The second the steel started to materialize in my hand Darren tackled me mid-stride.
Before I could get a good focus my casting disappeared—concentration broken by his attack—and we both hit the hard stone floor with a loud thud.
I felt the jarring impact in my side rather than the full at my back. I had somehow grappled my way so that Darren wasn’t quite pinning me flat—one leg in and one out.
Darren was trying to wrestle me to the floor, but I knew the second he had my shoulders the match was as good as over. I would never be able to break the full weight of his hold if I couldn’t push forward. I knew I would never win a contest with my arms—I simply didn’t have the mass—but that didn’t mean I couldn’t fool Darren into thinking I’d try. He and I had never fought in hand-to-hand combat, so I could only hope that meant he hadn’t been paying attention during my training in the apprenticeship.

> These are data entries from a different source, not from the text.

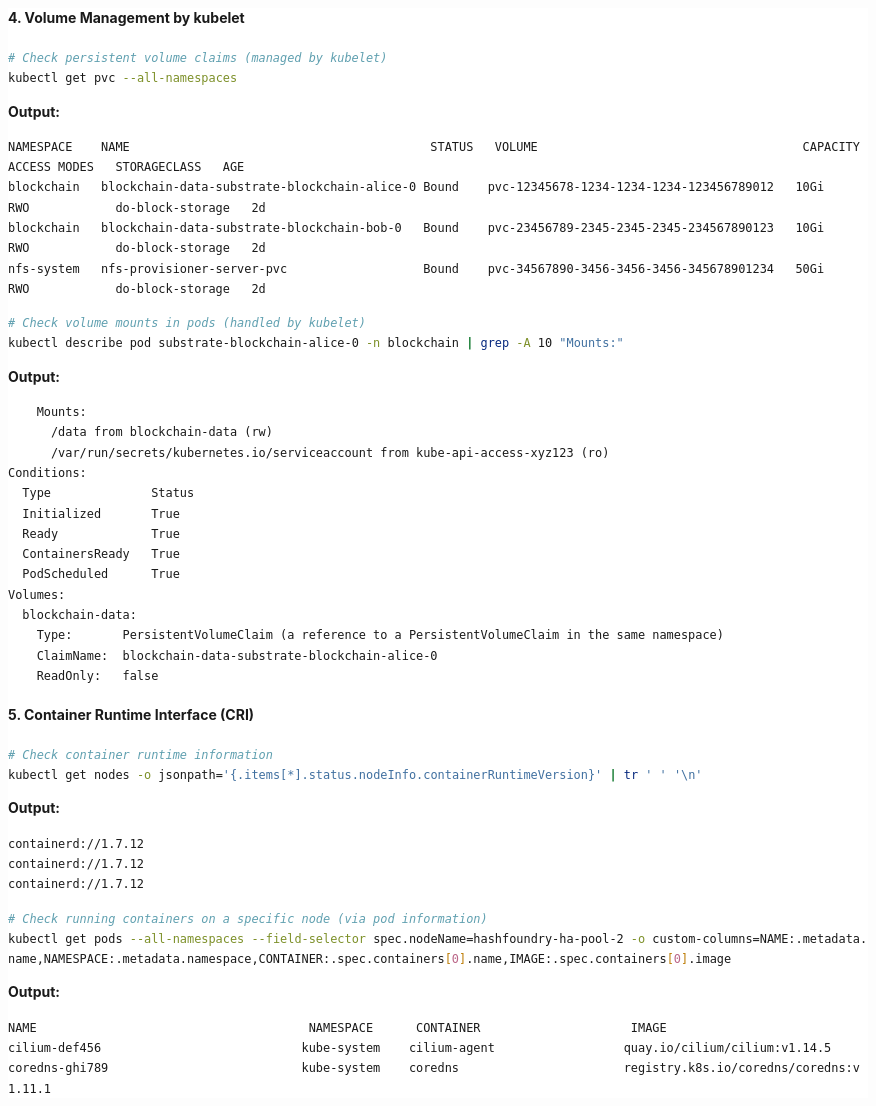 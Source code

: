 #### 4. **Volume Management by kubelet**

```bash
# Check persistent volume claims (managed by kubelet)
kubectl get pvc --all-namespaces
```
**Output:**
```
NAMESPACE    NAME                                          STATUS   VOLUME                                     CAPACITY   ACCESS MODES   STORAGECLASS   AGE
blockchain   blockchain-data-substrate-blockchain-alice-0 Bound    pvc-12345678-1234-1234-1234-123456789012   10Gi       RWO            do-block-storage   2d
blockchain   blockchain-data-substrate-blockchain-bob-0   Bound    pvc-23456789-2345-2345-2345-234567890123   10Gi       RWO            do-block-storage   2d
nfs-system   nfs-provisioner-server-pvc                   Bound    pvc-34567890-3456-3456-3456-345678901234   50Gi       RWO            do-block-storage   2d
```

```bash
# Check volume mounts in pods (handled by kubelet)
kubectl describe pod substrate-blockchain-alice-0 -n blockchain | grep -A 10 "Mounts:"
```
**Output:**
```
    Mounts:
      /data from blockchain-data (rw)
      /var/run/secrets/kubernetes.io/serviceaccount from kube-api-access-xyz123 (ro)
Conditions:
  Type              Status
  Initialized       True 
  Ready             True 
  ContainersReady   True 
  PodScheduled      True 
Volumes:
  blockchain-data:
    Type:       PersistentVolumeClaim (a reference to a PersistentVolumeClaim in the same namespace)
    ClaimName:  blockchain-data-substrate-blockchain-alice-0
    ReadOnly:   false
```

#### 5. **Container Runtime Interface (CRI)**

```bash
# Check container runtime information
kubectl get nodes -o jsonpath='{.items[*].status.nodeInfo.containerRuntimeVersion}' | tr ' ' '\n'
```
**Output:**
```
containerd://1.7.12
containerd://1.7.12
containerd://1.7.12
```

```bash
# Check running containers on a specific node (via pod information)
kubectl get pods --all-namespaces --field-selector spec.nodeName=hashfoundry-ha-pool-2 -o custom-columns=NAME:.metadata.name,NAMESPACE:.metadata.namespace,CONTAINER:.spec.containers[0].name,IMAGE:.spec.containers[0].image
```
**Output:**
```
NAME                                      NAMESPACE      CONTAINER                     IMAGE
cilium-def456                            kube-system    cilium-agent                  quay.io/cilium/cilium:v1.14.5
coredns-ghi789                           kube-system    coredns                       registry.k8s.io/coredns/coredns:v1.11.1
``` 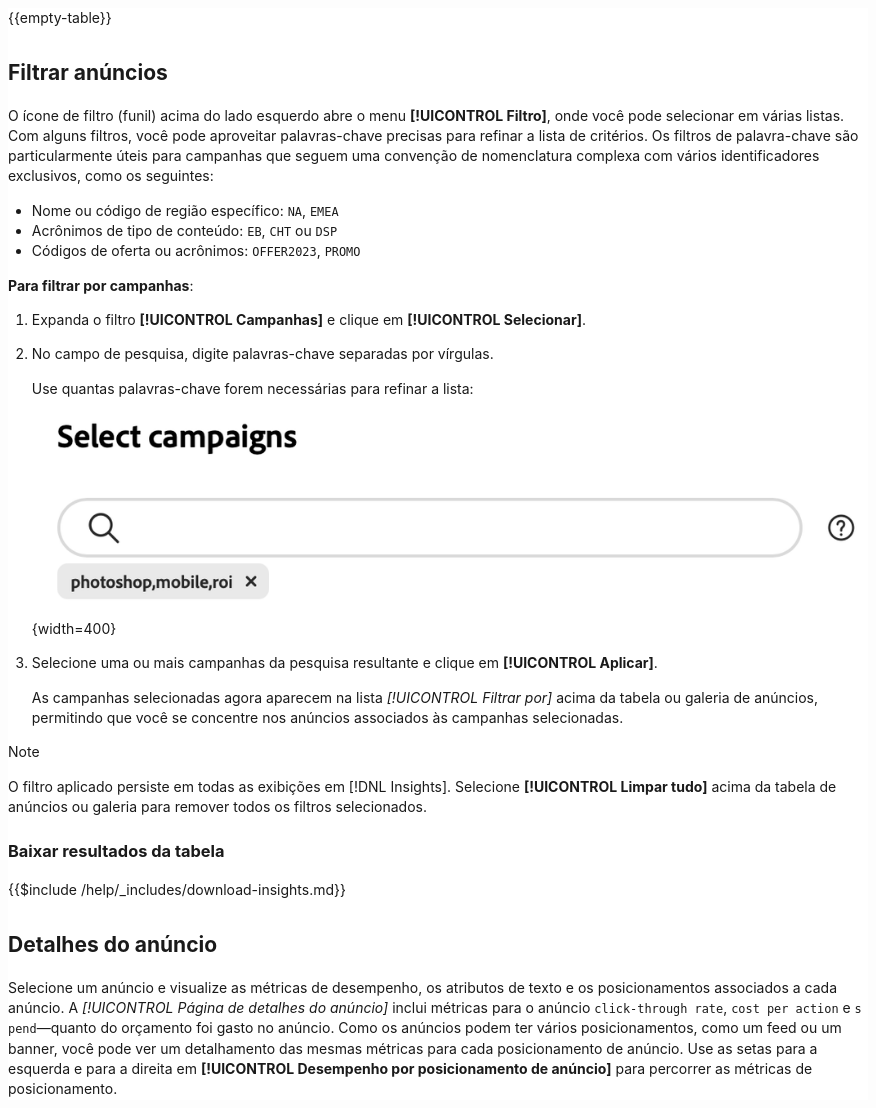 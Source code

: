 {{empty-table}}

## Filtrar anúncios

O ícone de filtro (funil) acima do lado esquerdo abre o menu **[!UICONTROL Filtro]**, onde você pode selecionar em várias listas. Com alguns filtros, você pode aproveitar palavras-chave precisas para refinar a lista de critérios. Os filtros de palavra-chave são particularmente úteis para campanhas que seguem uma convenção de nomenclatura complexa com vários identificadores exclusivos, como os seguintes:

- Nome ou código de região específico: `NA`, `EMEA`
- Acrônimos de tipo de conteúdo: `EB`, `CHT` ou `DSP`
- Códigos de oferta ou acrônimos: `OFFER2023`, `PROMO`

**Para filtrar por campanhas**:

1. Expanda o filtro **[!UICONTROL Campanhas]** e clique em **[!UICONTROL Selecionar]**.
1. No campo de pesquisa, digite palavras-chave separadas por vírgulas.

   Use quantas palavras-chave forem necessárias para refinar a lista:

   ![Selecionar campanhas](/help/assets/insights-select-campaign.png){width=400}

1. Selecione uma ou mais campanhas da pesquisa resultante e clique em **[!UICONTROL Aplicar]**.

   As campanhas selecionadas agora aparecem na lista _[!UICONTROL Filtrar por]_ acima da tabela ou galeria de anúncios, permitindo que você se concentre nos anúncios associados às campanhas selecionadas.

>[!NOTE]
>
>O filtro aplicado persiste em todas as exibições em [!DNL Insights]. Selecione **[!UICONTROL Limpar tudo]** acima da tabela de anúncios ou galeria para remover todos os filtros selecionados.

### Baixar resultados da tabela

{{$include /help/_includes/download-insights.md}}

## Detalhes do anúncio

Selecione um anúncio e visualize as métricas de desempenho, os atributos de texto e os posicionamentos associados a cada anúncio. A _[!UICONTROL Página de detalhes do anúncio]_ inclui métricas para o anúncio `click-through rate`, `cost per action` e `spend`—quanto do orçamento foi gasto no anúncio. Como os anúncios podem ter vários posicionamentos, como um feed ou um banner, você pode ver um detalhamento das mesmas métricas para cada posicionamento de anúncio. Use as setas para a esquerda e para a direita em **[!UICONTROL Desempenho por posicionamento de anúncio]** para percorrer as métricas de posicionamento.
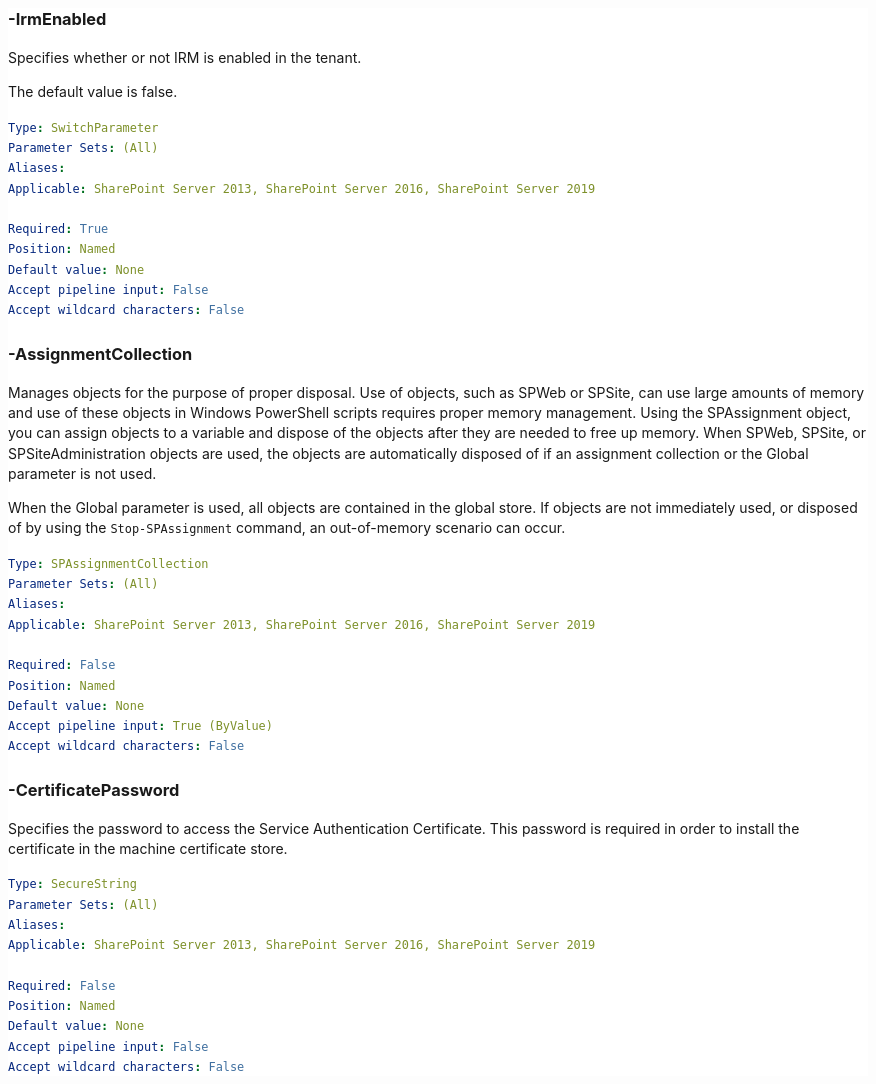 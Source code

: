### -IrmEnabled
Specifies whether or not IRM is enabled in the tenant.

The default value is false.

```yaml
Type: SwitchParameter
Parameter Sets: (All)
Aliases: 
Applicable: SharePoint Server 2013, SharePoint Server 2016, SharePoint Server 2019

Required: True
Position: Named
Default value: None
Accept pipeline input: False
Accept wildcard characters: False
```

### -AssignmentCollection
Manages objects for the purpose of proper disposal.
Use of objects, such as SPWeb or SPSite, can use large amounts of memory and use of these objects in Windows PowerShell scripts requires proper memory management.
Using the SPAssignment object, you can assign objects to a variable and dispose of the objects after they are needed to free up memory.
When SPWeb, SPSite, or SPSiteAdministration objects are used, the objects are automatically disposed of if an assignment collection or the Global parameter is not used.

When the Global parameter is used, all objects are contained in the global store.
If objects are not immediately used, or disposed of by using the `Stop-SPAssignment` command, an out-of-memory scenario can occur.

```yaml
Type: SPAssignmentCollection
Parameter Sets: (All)
Aliases: 
Applicable: SharePoint Server 2013, SharePoint Server 2016, SharePoint Server 2019

Required: False
Position: Named
Default value: None
Accept pipeline input: True (ByValue)
Accept wildcard characters: False
```

### -CertificatePassword
Specifies the password to access the Service Authentication Certificate.
This password is required in order to install the certificate in the machine certificate store.

```yaml
Type: SecureString
Parameter Sets: (All)
Aliases: 
Applicable: SharePoint Server 2013, SharePoint Server 2016, SharePoint Server 2019

Required: False
Position: Named
Default value: None
Accept pipeline input: False
Accept wildcard characters: False
```
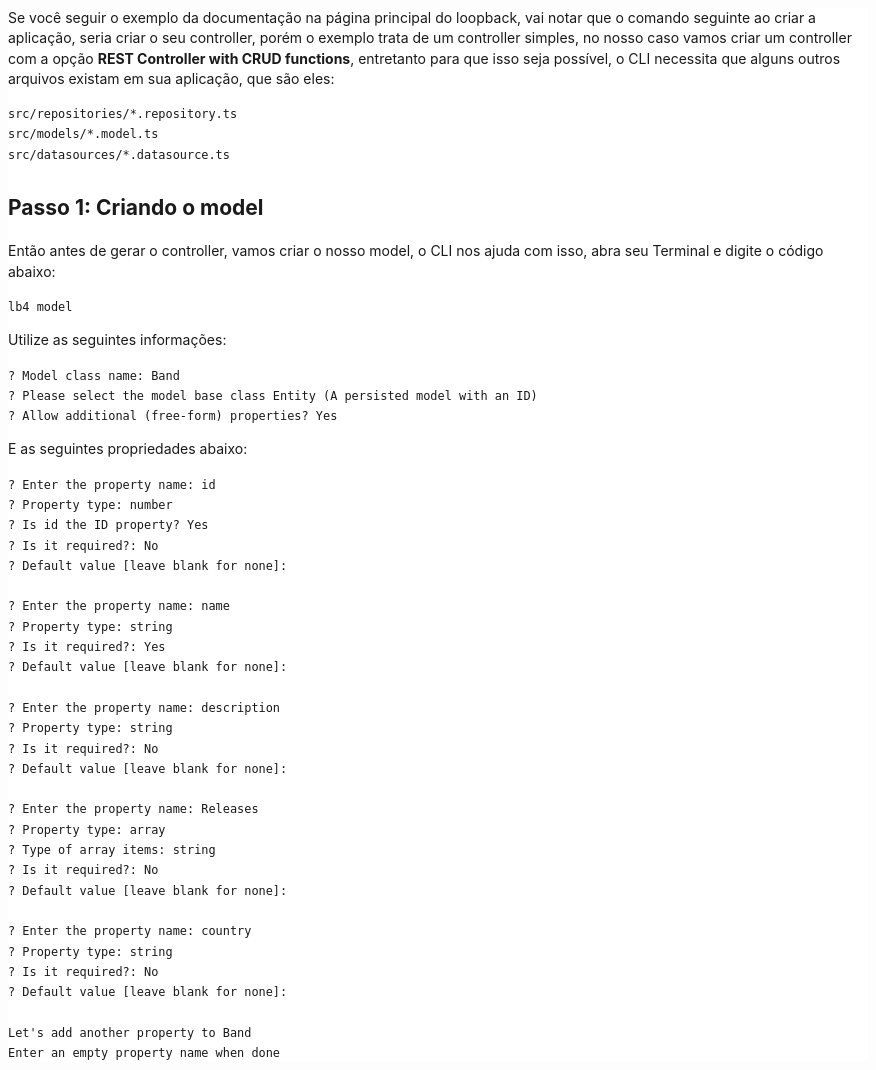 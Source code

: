 Se você seguir o exemplo da documentação na página principal do loopback, vai notar que o comando seguinte ao criar a aplicação, seria criar o seu controller, porém o exemplo trata de um controller simples, no nosso caso vamos criar um controller com a opção **REST Controller with CRUD functions**, entretanto para que isso seja possível, o CLI necessita que alguns outros arquivos existam em sua aplicação, que são eles:

```
src/repositories/*.repository.ts
src/models/*.model.ts
src/datasources/*.datasource.ts
```

## Passo 1: Criando o model
Então antes de gerar o controller, vamos criar o nosso model, o CLI nos ajuda com isso, abra seu Terminal e digite o código abaixo:

```
lb4 model
```

Utilize as seguintes informações:

```
? Model class name: Band
? Please select the model base class Entity (A persisted model with an ID)
? Allow additional (free-form) properties? Yes
```

E as seguintes propriedades abaixo:

```
? Enter the property name: id
? Property type: number
? Is id the ID property? Yes
? Is it required?: No
? Default value [leave blank for none]:

? Enter the property name: name
? Property type: string
? Is it required?: Yes
? Default value [leave blank for none]:

? Enter the property name: description
? Property type: string
? Is it required?: No
? Default value [leave blank for none]:

? Enter the property name: Releases
? Property type: array
? Type of array items: string
? Is it required?: No
? Default value [leave blank for none]:

? Enter the property name: country
? Property type: string
? Is it required?: No
? Default value [leave blank for none]:

Let's add another property to Band
Enter an empty property name when done
```


  [prop: string]: any;
  [prop: string]: any;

Pretending to gasp, I made a huge deal out of struggling back and forth to break free. Darren took the bait. He leaned forward to pin me back and my second leg snaked free. It took me all of two seconds to dig my first heel into his hip and pivot to the side.
It was enough to give me some leverage against his weight.
I threw myself forward using the second leg to kick up and off the ground, rolling the prince underneath me. I was up.
But I was sitting too far back. Darren’s reflexes were too fast. Or maybe he had expected the move. His hips threw me, and I toppled forward, palms slapping the ground while he used the strength in his torso to flip-roll me back. Hard.
I landed on my back with a curse. My lungs were on fire, and I wasn’t sure I hadn’t broken something in that twist. White-hot pain was eating away at my ribs, and Darren had my arms pinned out onto the stone ground beneath me.